▶ _Work instruction_
Pictures in the entries below are to be left out; otherwise, reproduce exactly the lines from the first through the line containing "others. Gosu supports".

-------- Task inputs

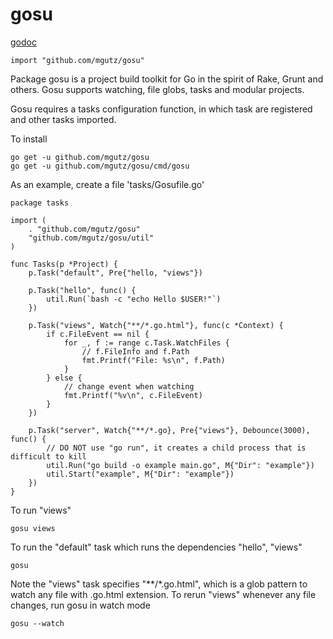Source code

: # gosu

[godoc](https://godoc.org/github.com/mgutz/gosu)

    import "github.com/mgutz/gosu"

Package gosu is a project build toolkit for Go in the spirit of Rake, Grunt and
others. Gosu supports watching, file globs, tasks and modular projects.

Gosu requires a tasks configuration function, in which task are registered and
other tasks imported.

To install

    go get -u github.com/mgutz/gosu
    go get -u github.com/mgutz/gosu/cmd/gosu

As an example, create a file 'tasks/Gosufile.go'

    package tasks

    import (
        . "github.com/mgutz/gosu"
        "github.com/mgutz/gosu/util"
    )

    func Tasks(p *Project) {
        p.Task("default", Pre{"hello, "views"})

        p.Task("hello", func() {
            util.Run(`bash -c "echo Hello $USER!"`)
        })

        p.Task("views", Watch{"**/*.go.html"}, func(c *Context) {
            if c.FileEvent == nil {
                for _, f := range c.Task.WatchFiles {
                    // f.FileInfo and f.Path
                    fmt.Printf("File: %s\n", f.Path)
                }
            } else {
                // change event when watching
                fmt.Printf("%v\n", c.FileEvent)
            }
        })

        p.Task("server", Watch{"**/*.go}, Pre{"views"}, Debounce(3000), func() {
            // DO NOT use "go run", it creates a child process that is difficult to kill
            util.Run("go build -o example main.go", M{"Dir": "example"})
            util.Start("example", M{"Dir": "example"})
        })
    }

To run "views"

    gosu views

To run the "default" task which runs the dependencies "hello", "views"

    gosu

Note the "views" task specifies "**/*.go.html", which is a glob pattern to watch
any file with .go.html extension. To rerun "views" whenever any file changes,
run gosu in watch mode

    gosu --watch


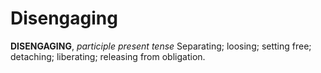 # Disengaging

**DISENGAGING**, _participle present tense_ Separating; loosing; setting free; detaching; liberating; releasing from obligation.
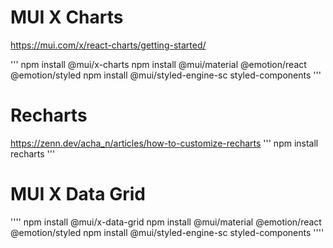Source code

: 
# MUI X Charts

https://mui.com/x/react-charts/getting-started/

'''
npm install @mui/x-charts
npm install @mui/material @emotion/react @emotion/styled
npm install @mui/styled-engine-sc styled-components
'''

# Recharts
https://zenn.dev/acha_n/articles/how-to-customize-recharts
'''
npm install recharts
'''

# MUI X Data Grid
''''
npm install @mui/x-data-grid
npm install @mui/material @emotion/react @emotion/styled
npm install @mui/styled-engine-sc styled-components
''''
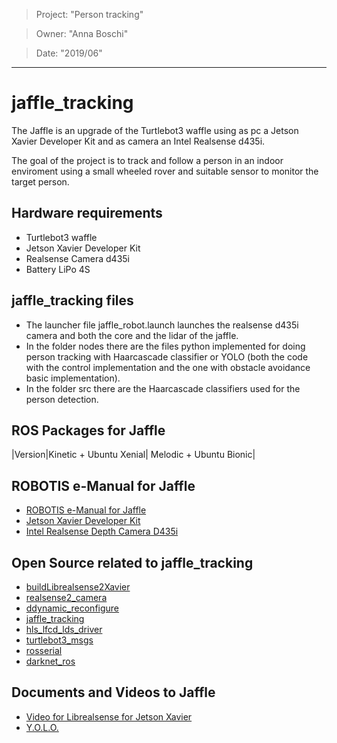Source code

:> Project: "Person tracking"

> Owner: "Anna Boschi"

> Date: "2019/06"

---
# jaffle_tracking
The Jaffle is an upgrade of the Turtlebot3 waffle using as pc a Jetson Xavier Developer Kit and as camera an Intel Realsense d435i.

The goal of the project is to track and follow a person in an indoor enviroment using a small wheeled rover and suitable sensor to monitor the target person.  

## Hardware requirements
- Turtlebot3 waffle
- Jetson Xavier Developer Kit
- Realsense Camera d435i
- Battery LiPo 4S

## jaffle_tracking files
- The launcher file jaffle_robot.launch launches the realsense d435i camera and both the core and the lidar of the jaffle.
- In the folder nodes there are the files python implemented for doing person tracking with Haarcascade classifier or YOLO (both the code with the control implementation and the one with obstacle avoidance basic implementation).
- In the folder src there are the Haarcascade classifiers used for the person detection.

## ROS Packages for Jaffle
|Version|Kinetic + Ubuntu Xenial| Melodic + Ubuntu Bionic|

## ROBOTIS e-Manual for Jaffle
- [ROBOTIS e-Manual for Jaffle](http://turtlebot3.robotis.com/)
- [Jetson Xavier Developer Kit](https://developer.nvidia.com/embedded/buy/jetson-agx-xavier-devkit)
- [Intel Realsense Depth Camera D435i](https://www.intelrealsense.com/depth-camera-d435i/)

## Open Source related to jaffle_tracking
- [buildLibrealsense2Xavier](https://github.com/jetsonhacks/buildLibrealsense2Xavier)
- [realsense2_camera](https://github.com/IntelRealSense/realsense-ros/tree/development/realsense2_camera)
- [ddynamic_reconfigure](https://github.com/awesomebytes/ddynamic_reconfigure)
- [jaffle_tracking](https://github.com/PIC4SeRCentre/jaffle_tracking)
- [hls_lfcd_lds_driver](https://github.com/ROBOTIS-GIT/hls_lfcd_lds_driver)
- [turtlebot3_msgs](https://github.com/ROBOTIS-GIT/turtlebot3_msgs)
- [rosserial](https://github.com/ros-drivers/rosserial)
- [darknet_ros](https://github.com/leggedrobotics/darknet_ros)


## Documents and Videos to Jaffle
- [Video for Librealsense for Jetson Xavier](https://www.jetsonhacks.com/2019/01/21/intel-realsense-d435i-on-nvidia-jetson-agx-xavier/)
- [Y.O.L.O.](https://pjreddie.com/darknet/yolo/)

----------------

▶ _Task output_
Source code

: # gosu

[godoc](https://godoc.org/github.com/mgutz/gosu)

    import "github.com/mgutz/gosu"

Package gosu is a project build toolkit for Go in the spirit of Rake, Grunt and
others. Gosu supports watching, file globs, tasks and modular projects.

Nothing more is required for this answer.